Appearing before the House Intelligence Committee, Mueller was questioned about the president’s written answers, which he described in his report about Russian interference in the 2016 presidential election as “inadequate.”
Asked by Rep. Val Demings, D-Fla., whether the president’s written answers “were not only inadequate and incomplete” but also “showed that he wasn’t always being truthful,” Mueller replied: “I would say, uh, generally.”
Moments earlier, Mueller said he had wanted to interview Trump in person, but negotiations for a sit-down interview stalled — and the former special counsel determined that a subpoena would trigger a long legal battle that would prevent him from completing his investigation.
“If we did subpoena the president, he would fight the subpoena and we would be in the midst of the investigation for a substantial period of time,” Mueller said.
During more than six hours of testimony, Mueller mostly stuck to what he included in his 448-page report, released in April, acknowledging that his report did not exonerate Trump, as the president and his allies have repeatedly claimed.
Mueller again walked up to the line of saying Trump committed obstruction of justice by trying to impede the investigation — but he didn’t quite cross it.
Under questioning from Rep. Ted Lieu, D-Calif., during the morning’s House Judiciary Committee hearing, Mueller agreed that Trump’s conduct appeared to meet the three requirements for a charge of obstruction: an ongoing federal judicial proceeding, knowledge of that proceeding and a corrupt attempt to interfere with the proceeding. But he stopped short of saying that the president actually committed a felony.

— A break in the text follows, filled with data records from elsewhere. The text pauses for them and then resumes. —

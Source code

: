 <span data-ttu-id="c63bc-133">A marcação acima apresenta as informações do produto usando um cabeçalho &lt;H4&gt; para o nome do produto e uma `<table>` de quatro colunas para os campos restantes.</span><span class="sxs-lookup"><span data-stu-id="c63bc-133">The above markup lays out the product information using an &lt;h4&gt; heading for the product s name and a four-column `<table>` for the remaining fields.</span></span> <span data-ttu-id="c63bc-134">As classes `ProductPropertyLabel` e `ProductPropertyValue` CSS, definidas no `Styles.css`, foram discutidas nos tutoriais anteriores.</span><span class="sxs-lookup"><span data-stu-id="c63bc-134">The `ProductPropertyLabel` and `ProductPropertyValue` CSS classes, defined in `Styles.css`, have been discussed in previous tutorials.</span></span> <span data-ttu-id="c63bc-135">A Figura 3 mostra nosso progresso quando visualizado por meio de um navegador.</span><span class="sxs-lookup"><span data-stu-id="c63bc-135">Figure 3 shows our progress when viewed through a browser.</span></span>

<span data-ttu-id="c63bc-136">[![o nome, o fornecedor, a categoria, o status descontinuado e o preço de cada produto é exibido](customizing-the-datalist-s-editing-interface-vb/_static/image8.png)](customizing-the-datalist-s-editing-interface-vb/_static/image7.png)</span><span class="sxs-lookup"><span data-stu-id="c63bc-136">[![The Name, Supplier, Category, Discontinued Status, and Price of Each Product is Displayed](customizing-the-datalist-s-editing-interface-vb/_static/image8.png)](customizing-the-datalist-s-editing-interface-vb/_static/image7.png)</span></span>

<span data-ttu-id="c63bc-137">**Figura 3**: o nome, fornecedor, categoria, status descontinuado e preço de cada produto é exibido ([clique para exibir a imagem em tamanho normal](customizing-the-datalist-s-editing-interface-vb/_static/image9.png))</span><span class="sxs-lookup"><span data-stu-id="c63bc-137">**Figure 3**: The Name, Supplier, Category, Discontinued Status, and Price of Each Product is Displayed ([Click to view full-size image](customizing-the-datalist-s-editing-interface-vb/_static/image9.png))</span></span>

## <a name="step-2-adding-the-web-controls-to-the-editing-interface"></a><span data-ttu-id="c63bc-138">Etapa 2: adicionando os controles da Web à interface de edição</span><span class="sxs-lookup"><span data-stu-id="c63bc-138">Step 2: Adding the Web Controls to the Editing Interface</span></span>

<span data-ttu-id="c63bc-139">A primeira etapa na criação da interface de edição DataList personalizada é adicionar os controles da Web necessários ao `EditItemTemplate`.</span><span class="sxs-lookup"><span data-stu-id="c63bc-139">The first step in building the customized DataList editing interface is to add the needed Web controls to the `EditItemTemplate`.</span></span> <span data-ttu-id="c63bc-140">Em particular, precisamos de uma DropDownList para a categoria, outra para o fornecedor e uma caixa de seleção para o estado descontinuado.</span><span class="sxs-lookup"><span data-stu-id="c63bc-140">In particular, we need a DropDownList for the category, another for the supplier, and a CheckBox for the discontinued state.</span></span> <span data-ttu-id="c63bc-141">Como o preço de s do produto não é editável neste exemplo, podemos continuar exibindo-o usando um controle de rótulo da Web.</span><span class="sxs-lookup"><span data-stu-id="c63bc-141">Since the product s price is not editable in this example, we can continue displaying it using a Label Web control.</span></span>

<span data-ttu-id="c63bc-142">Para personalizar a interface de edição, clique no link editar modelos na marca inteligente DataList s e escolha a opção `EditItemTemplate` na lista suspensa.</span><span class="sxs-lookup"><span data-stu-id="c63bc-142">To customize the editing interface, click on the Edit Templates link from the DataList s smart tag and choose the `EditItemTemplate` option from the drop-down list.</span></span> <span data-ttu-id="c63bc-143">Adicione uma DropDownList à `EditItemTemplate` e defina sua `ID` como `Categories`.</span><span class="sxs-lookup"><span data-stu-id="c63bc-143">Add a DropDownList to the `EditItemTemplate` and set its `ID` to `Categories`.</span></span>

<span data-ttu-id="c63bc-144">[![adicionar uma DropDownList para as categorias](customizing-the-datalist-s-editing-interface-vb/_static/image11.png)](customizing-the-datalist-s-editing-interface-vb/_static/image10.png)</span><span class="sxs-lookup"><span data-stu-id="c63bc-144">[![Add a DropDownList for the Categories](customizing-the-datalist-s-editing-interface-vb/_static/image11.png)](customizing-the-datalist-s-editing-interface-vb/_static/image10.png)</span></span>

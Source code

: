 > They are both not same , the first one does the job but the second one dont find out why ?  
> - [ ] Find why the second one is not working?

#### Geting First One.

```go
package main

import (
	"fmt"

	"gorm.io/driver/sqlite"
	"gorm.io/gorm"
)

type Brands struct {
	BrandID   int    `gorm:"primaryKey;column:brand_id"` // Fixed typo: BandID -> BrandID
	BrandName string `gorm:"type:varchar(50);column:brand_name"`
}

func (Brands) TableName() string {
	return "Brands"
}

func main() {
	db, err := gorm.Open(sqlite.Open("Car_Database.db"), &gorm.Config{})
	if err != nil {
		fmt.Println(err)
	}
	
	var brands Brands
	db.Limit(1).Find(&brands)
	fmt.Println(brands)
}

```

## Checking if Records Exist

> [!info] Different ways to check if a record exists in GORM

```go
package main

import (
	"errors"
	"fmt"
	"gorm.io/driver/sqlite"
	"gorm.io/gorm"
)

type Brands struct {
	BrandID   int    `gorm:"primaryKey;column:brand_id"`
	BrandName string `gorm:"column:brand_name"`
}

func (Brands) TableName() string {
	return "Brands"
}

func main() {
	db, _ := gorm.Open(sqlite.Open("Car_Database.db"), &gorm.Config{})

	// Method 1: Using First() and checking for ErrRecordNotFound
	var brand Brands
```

“The reason, again, that you did not indict Donald Trump is because of OLC opinion that you cannot indict a sitting president, correct?” Lieu asked Mueller.
“That is correct,” Mueller replied.
Later, during his appearance before the Intelligence Committee, Mueller clarified his response to Lieu, saying that his office did “not reach a determination as to whether the president committed a crime.”
Trump, who had been tweeting and retweeting throughout Mueller’s testimony, issued an all-caps missive shortly after the hearings concluded.
“TRUTH IS A FORCE OF NATURE!” the president tweeted.
Later while speaking to reporters on the South Lawn, Trump was asked by a reporter to respond to Mueller's assertion that his written answers were "generally" untruthful.
"He didn’t say that at all," Trump said. "You are untruthful when you ask that question."